* **What this task involves**: Go through the data below line by line and report how many lines contain "have", giving only that figure.

(Records for this task)

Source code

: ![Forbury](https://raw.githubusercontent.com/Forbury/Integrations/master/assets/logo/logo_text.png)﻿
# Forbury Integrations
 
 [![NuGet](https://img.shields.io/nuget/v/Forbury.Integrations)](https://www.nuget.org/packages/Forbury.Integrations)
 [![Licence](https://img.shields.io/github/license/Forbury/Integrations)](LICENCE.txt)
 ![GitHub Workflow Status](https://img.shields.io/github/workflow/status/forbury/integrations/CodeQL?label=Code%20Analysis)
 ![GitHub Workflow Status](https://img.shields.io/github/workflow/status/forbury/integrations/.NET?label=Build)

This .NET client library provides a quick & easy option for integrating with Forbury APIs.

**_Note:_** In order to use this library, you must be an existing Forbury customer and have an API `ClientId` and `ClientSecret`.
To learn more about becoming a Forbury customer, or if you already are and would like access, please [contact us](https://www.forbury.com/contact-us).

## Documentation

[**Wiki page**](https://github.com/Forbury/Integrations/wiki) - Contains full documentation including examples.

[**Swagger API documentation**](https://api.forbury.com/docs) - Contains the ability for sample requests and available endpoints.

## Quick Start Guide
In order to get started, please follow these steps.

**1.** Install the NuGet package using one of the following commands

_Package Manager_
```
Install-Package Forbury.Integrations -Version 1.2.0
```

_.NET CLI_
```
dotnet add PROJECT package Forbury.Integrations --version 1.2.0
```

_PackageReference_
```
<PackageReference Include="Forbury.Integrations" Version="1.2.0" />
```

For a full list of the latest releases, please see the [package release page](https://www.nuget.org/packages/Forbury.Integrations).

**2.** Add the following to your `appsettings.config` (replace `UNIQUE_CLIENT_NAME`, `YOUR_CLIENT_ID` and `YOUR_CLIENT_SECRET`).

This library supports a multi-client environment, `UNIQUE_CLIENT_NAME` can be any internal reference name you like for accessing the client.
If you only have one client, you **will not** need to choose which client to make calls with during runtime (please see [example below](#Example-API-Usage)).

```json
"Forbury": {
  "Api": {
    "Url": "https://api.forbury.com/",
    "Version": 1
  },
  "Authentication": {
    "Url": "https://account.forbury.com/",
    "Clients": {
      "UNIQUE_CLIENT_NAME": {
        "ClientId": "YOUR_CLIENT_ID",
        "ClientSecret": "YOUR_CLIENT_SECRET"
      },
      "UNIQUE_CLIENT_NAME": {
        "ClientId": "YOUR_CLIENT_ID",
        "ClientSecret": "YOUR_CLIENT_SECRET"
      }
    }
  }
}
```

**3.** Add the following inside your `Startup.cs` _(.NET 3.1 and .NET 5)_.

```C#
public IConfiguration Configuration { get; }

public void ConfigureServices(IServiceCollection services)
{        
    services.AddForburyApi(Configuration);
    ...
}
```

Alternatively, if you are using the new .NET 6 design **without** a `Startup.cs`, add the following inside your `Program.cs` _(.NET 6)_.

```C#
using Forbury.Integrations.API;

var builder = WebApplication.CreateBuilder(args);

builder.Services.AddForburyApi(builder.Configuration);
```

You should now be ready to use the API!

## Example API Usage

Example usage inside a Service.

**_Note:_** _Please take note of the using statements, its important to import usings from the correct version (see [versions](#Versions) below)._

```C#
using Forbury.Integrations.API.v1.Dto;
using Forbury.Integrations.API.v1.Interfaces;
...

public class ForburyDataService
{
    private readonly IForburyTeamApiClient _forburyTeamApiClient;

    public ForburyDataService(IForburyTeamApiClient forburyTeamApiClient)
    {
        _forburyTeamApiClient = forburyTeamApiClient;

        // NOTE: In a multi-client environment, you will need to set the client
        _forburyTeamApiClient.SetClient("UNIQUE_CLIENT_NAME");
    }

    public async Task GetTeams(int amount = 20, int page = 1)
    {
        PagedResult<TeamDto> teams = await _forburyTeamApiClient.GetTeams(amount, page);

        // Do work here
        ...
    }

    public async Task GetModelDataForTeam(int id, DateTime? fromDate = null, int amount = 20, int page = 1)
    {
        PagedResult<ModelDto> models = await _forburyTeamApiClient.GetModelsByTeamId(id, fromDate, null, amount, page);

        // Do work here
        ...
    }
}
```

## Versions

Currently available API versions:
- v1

(End Records for this task)

* **Answer**: 2